Description of problem: There is NoShardAvailableActionException in es pod logs when deploying EFK stack in ec2 instances Version-Release number of selected component (if applicable): oc v1.0.6-823-g23eaf25 kubernetes v1.2.0-alpha.1-1107-g4c8e6f4 How reproducible: Steps to Reproduce: 1.build images, then push them to a private github repo with:https://github.com/openshift/origin-aggregated-logging/blob/master/hack/build-images.sh 2.update MASTER_URL in https://github.com/openshift/origin-aggregated-logging/blob/master/deployment/deployer.yaml 3.deploy EFK stack according to : https://github.com/openshift/origin-aggregated-logging/tree/master/deployment except for using below steps to run deployer: oc process -f deployer.yaml -v IMAGE_PREFIX=wyue/,KIBANA_HOSTNAME=kibana.example.com,PUBLIC_MASTER_URL=https://ec2-54-158-187-217.compute-1.amazonaws.com:8443,ES_INSTANCE_RAM=1024M,ES_CLUSTER_SIZE=1 | oc create -f - Actual results: Got only one pod running with exception in pod logs(please see the attachment) [root@ip-10-164-183-106 sample-app]# oc get pods NAME READY STATUS RESTARTS AGE logging-deployer-t1ov9 0/1 Completed 0 5h logging-es-he38fok0-1-k0fqs 1/1 Running 0 5h Expected results: no obvious error in pod logs Additional info: pod log is attached.
Created attachment 1085479 [details] es pod log
We've seen this frequently at startup but it doesn't appear to cause any problems. It would be nice to work out the timing issue or whatever it is that causes this, or to suppress it otherwise.

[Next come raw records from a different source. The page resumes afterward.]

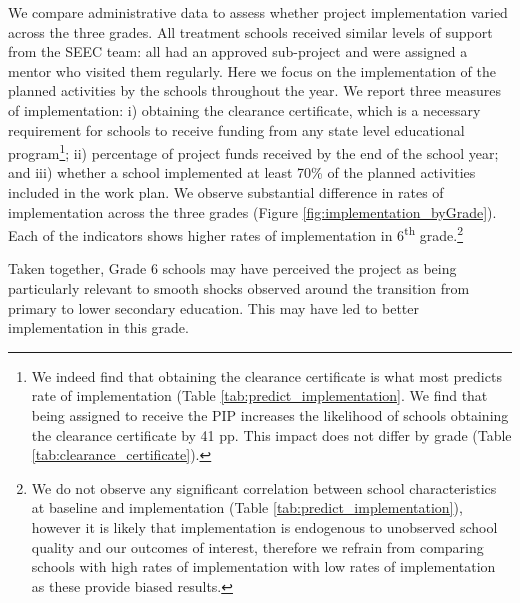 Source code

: \documentclass[11pt,a4paper]{article}
\begin{document}
	We compare administrative data to assess whether project implementation varied across the three grades. All treatment schools received similar levels of support from the SEEC team: all had an approved sub-project and were assigned a mentor who visited them regularly. Here we focus on the implementation of the planned activities by the schools throughout the year. We report three measures of implementation: i) obtaining the clearance certificate, which is a necessary requirement for schools to receive funding from any state level educational program\footnote{We indeed find that obtaining the clearance certificate is what most predicts rate of implementation (Table \ref{tab:predict_implementation}. We find that being assigned to receive the PIP increases the likelihood of schools obtaining the clearance certificate by 41 pp. This impact does not differ by grade (Table \ref{tab:clearance_certificate}).}; ii) percentage of project funds received by the end of the school year; and iii) whether a school implemented at least 70\% of the planned activities included in the work plan. We observe substantial difference in rates of implementation across the three grades (Figure \ref{fig:implementation_byGrade}). Each of the indicators shows higher rates of implementation in 6\textsuperscript{th} grade.\footnote{We do not observe any significant correlation between school characteristics at baseline and implementation (Table \ref{tab:predict_implementation}), however it is likely that implementation is endogenous to unobserved school quality and our outcomes of interest, therefore we refrain from comparing schools with high rates of implementation with low rates of implementation as these provide biased results.} 
	
	Taken together, Grade 6 schools may have perceived the project as being particularly relevant to smooth shocks observed around the transition from primary to lower secondary education. This may have led to better implementation in this grade. 
	
\end{document}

I would add that all of these exceptions are of the same general type - stuff that indicates everything isn't started up yet and you just need to wait: io.fabric8.elasticsearch.discovery.k8s.K8sDiscovery failed to connect to master, retrying... org.elasticsearch.transport.ConnectTransportException com.floragunn.searchguard.service.SearchGuardConfigService Try to refresh security configuration but it failed due to org.elasticsearch.cluster.block.ClusterBlockException: blocked by: [SERVICE_UNAVAILABLE/1/state not recovered / initialized] io.fabric8.elasticsearch.plugin.acl.DynamicACLFilter Error checking ACL when seeding org.elasticsearch.cluster.block.ClusterBlockException: blocked by: [SERVICE_UNAVAILABLE/1/state not recovered / initialized]; io.fabric8.elasticsearch.plugin.acl.DynamicACLFilter Exception encountered when seeding initial ACL org.elasticsearch.cluster.block.ClusterBlockException: blocked by: [SERVICE_UNAVAILABLE/1/state not recovered / initialized]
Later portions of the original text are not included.